Tributary of Friendship Creek in southern New Jersey

A picture of water flowing through the former Birches Cranberry Company bogs.

Burrs Mill Brook is a 7.9 mi tributary of Friendship Creek located in Southampton Township, New Jersey in the United States.

Burr's mill (historically known as Oak Mill), established by Joseph Burr in 1741, is a historical site that once featured a sawmill, a massive mill dam, and an adjacent family dwelling. The sawmill cut lumber crucial for early shipbuilding, housing, and roofing shingles. The massive dam was used to harness and control the slow-moving stream, creating the necessary water pressure to turn the mill's waterwheel.
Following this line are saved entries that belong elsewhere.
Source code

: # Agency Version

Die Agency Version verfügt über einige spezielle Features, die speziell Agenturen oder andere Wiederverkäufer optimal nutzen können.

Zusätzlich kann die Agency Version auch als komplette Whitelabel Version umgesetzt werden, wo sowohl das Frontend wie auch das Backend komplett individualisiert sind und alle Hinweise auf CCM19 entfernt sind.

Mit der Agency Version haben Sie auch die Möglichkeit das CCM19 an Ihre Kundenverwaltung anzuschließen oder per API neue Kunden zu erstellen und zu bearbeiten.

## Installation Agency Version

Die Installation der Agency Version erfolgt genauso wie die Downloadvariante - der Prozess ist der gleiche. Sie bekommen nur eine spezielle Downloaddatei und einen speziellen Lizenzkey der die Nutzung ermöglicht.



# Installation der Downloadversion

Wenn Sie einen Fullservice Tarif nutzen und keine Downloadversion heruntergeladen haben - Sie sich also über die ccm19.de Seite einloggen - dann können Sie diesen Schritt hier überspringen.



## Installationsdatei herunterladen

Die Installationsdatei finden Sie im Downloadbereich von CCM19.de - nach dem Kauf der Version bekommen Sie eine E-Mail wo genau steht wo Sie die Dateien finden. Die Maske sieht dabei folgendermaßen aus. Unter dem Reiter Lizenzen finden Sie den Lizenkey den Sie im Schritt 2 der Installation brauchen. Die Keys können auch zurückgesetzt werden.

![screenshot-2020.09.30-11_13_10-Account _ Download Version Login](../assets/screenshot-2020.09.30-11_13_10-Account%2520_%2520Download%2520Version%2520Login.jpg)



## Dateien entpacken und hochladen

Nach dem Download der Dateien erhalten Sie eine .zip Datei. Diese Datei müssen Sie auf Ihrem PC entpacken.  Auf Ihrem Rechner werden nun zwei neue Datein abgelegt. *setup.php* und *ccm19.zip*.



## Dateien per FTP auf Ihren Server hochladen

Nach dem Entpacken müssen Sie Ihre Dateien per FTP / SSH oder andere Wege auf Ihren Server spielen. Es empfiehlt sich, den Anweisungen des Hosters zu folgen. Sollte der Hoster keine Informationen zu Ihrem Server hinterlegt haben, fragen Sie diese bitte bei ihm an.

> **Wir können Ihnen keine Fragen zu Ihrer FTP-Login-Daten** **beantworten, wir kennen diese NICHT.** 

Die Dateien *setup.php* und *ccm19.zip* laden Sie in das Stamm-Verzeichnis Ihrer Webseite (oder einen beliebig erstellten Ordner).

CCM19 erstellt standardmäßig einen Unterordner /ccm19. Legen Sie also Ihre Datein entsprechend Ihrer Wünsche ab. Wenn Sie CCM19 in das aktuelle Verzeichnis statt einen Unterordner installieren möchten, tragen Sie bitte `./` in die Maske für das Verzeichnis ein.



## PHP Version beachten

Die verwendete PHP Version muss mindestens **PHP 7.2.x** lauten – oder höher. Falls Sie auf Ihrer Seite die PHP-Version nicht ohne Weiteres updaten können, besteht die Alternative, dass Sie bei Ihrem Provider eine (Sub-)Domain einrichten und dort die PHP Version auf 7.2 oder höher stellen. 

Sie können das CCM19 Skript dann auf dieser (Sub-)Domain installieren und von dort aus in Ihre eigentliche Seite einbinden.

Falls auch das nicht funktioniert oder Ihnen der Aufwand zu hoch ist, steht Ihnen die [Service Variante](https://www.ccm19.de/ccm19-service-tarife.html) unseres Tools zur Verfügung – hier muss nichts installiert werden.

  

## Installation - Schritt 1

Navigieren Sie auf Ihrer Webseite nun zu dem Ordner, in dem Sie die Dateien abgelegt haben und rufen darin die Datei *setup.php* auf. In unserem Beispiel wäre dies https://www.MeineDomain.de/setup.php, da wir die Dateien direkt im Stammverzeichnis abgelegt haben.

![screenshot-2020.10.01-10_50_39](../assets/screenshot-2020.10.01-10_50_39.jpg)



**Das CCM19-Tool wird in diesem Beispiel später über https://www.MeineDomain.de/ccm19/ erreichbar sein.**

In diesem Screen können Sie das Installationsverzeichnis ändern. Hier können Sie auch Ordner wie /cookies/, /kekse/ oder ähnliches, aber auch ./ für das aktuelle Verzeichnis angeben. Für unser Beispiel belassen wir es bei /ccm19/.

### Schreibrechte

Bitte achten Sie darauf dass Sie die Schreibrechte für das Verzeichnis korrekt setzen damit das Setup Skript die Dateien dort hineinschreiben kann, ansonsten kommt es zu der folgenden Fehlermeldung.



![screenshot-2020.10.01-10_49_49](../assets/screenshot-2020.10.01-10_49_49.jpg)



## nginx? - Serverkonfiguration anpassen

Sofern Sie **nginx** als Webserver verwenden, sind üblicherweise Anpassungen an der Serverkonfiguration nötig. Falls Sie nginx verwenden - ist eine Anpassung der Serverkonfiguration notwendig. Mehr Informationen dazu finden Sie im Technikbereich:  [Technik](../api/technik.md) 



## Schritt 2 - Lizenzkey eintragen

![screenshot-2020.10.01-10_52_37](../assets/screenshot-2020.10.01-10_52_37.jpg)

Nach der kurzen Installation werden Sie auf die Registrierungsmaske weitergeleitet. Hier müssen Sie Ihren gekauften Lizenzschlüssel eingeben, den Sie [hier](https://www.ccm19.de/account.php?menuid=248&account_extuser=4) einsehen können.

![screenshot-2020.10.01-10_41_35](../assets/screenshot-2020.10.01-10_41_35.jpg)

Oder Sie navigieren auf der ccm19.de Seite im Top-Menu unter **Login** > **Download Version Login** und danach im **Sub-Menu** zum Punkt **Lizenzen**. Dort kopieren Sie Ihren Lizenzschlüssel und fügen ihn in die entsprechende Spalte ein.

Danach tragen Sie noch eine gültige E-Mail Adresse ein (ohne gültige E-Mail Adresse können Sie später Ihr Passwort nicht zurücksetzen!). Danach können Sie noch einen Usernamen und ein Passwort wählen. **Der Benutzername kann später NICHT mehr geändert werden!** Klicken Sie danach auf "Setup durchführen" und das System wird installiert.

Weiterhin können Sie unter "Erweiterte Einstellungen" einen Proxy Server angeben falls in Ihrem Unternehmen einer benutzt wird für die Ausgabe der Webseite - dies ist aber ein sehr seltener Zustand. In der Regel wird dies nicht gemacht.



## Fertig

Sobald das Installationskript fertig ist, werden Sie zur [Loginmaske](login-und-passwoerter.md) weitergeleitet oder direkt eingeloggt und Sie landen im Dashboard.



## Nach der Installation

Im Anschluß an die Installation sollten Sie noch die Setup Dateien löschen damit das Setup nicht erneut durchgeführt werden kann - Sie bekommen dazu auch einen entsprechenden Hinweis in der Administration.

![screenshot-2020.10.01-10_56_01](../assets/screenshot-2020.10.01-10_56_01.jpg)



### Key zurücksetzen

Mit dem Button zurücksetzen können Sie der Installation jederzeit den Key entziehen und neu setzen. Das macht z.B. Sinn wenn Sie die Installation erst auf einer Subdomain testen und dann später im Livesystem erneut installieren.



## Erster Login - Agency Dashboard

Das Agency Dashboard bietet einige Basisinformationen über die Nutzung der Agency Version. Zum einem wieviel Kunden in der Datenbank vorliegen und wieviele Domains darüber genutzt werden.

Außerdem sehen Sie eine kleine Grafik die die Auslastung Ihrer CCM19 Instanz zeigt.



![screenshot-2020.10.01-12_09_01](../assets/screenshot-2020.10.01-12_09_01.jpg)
The dwelling is where Joseph Burr lived until his death in 1781. The property was inherited by his daughter Keziah Burr Howell. Later, the parcel of land that the mill was situated on was purchased by Martin Luther Haines of the Birches Cranberry Company, in the 1860s. Haines repurposed the old water networks left behind by Burr into cranberry bogs. This cranberry operation was successful for three generations, until 2004, when a catastrophic "1000-year flood event" struck Burlington County, causing multiple dam failures and washouts in the bogs. Undertaking a multi-million dollar rebuilding process would have been a large financial burden for the Birches Cranberry Company, resulting in the shutdown of the 140-year-old cranberry operation. In 2018, the NJ Conservation Foundation purchased the 442-acre tract that holds the abandoned cranberry bogs and location of Burrs mill. The property is currently open to the public and features hiking trails, dried up waterways, and the mill pond left behind by the historic mill dam.